Except, as one remarkable survey released today by the Economic Policy Institute (EPI) demonstrates, the number of workers in starvation-wage jobs still numbers in the many millions.
And, as another remarkable study by Rick Wartzman of Claremont Graduate University’s Drucker Institute demonstrates, American corporations have massively redistributed their revenues from employees to shareholders over the past six decades. Wartzman’s survey was first published by Capital & Main.
The EPI study, undertaken in conjunction with the Shift Project, surveyed nearly 21,000 service-sector workers at 66 prominent corporations in 2021, to collect information on hourly wages. The study, entitled the Company Wage Tracker, groups those wages in seven categories, from under $10 an hour to $20 or higher, and shows what percentage of that company’s workers fall in each of those categories. The data for each of those companies is available by clicking on those companies’ logos, which are displayed on the survey’s main page.
The data are no less dismaying for being unsurprising, at least to those who attempt to follow our actual economy.

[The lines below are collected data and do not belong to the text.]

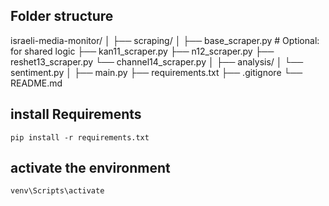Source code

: 
## Folder structure
israeli-media-monitor/
│
├── scraping/
│   ├── base_scraper.py      # Optional: for shared logic
    ├── kan11_scraper.py
    ├── n12_scraper.py
    ├── reshet13_scraper.py
    └── channel14_scraper.py
│
├── analysis/
│   └── sentiment.py
│
├── main.py
├── requirements.txt
├── .gitignore
└── README.md


## install Requirements
```
pip install -r requirements.txt
```

## activate the environment
```
venv\Scripts\activate
```
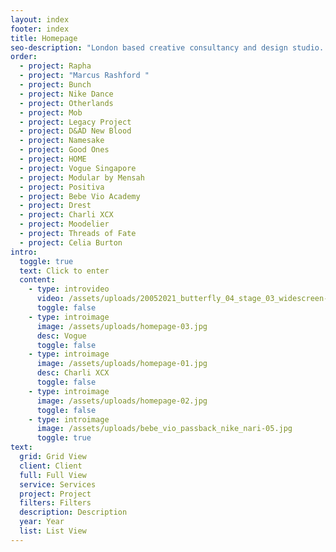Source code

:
 ```yaml
---
layout: index
footer: index
title: Homepage
seo-description: "London based creative consultancy and design studio. "
order:
  - project: Rapha
  - project: "Marcus Rashford "
  - project: Bunch
  - project: Nike Dance
  - project: Otherlands
  - project: Mob
  - project: Legacy Project
  - project: D&AD New Blood
  - project: Namesake
  - project: Good Ones
  - project: HOME
  - project: Vogue Singapore
  - project: Modular by Mensah
  - project: Positiva
  - project: Bebe Vio Academy
  - project: Drest
  - project: Charli XCX
  - project: Moodelier
  - project: Threads of Fate
  - project: Celia Burton
intro:
  toggle: true
  text: Click to enter
  content:
    - type: introvideo
      video: /assets/uploads/20052021_butterfly_04_stage_03_widescreen-1-.mp4
      toggle: false
    - type: introimage
      image: /assets/uploads/homepage-03.jpg
      desc: Vogue
      toggle: false
    - type: introimage
      image: /assets/uploads/homepage-01.jpg
      desc: Charli XCX
      toggle: false
    - type: introimage
      image: /assets/uploads/homepage-02.jpg
      toggle: false
    - type: introimage
      image: /assets/uploads/bebe_vio_passback_nike_nari-05.jpg
      toggle: true
text:
  grid: Grid View
  client: Client
  full: Full View
  service: Services
  project: Project
  filters: Filters
  description: Description
  year: Year
  list: List View
---
```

The company logos are displayed alphabetically, from Ace Hardware (71 percent of whose workers make less than $15 an hour) to Wyndham Hotels (87 percent of whose employees make under $15). At Dollar General, McDonald’s, Sonic, Subway, Waffle House, and Wyndham, more than 1 in 5 workers make less than $10 an hour; at Pizza Hut, it’s 1 in 4.
Comparing the company’s pay rates makes clear that business models can make a major difference. While 51 percent of Walmart workers make less than $15 and 91 percent make under $20, just 1 percent of employees at Costco are paid under $15, and over half make over $20. Walmart’s roots in the rural South and its reliance on military-style management differ sharply from Costco’s, which started out seeking a unionized clientele, and one of whose founders, Sol Price (whose Price Club merged with Costco in 1993), was as liberal as Sam Walton was conservative.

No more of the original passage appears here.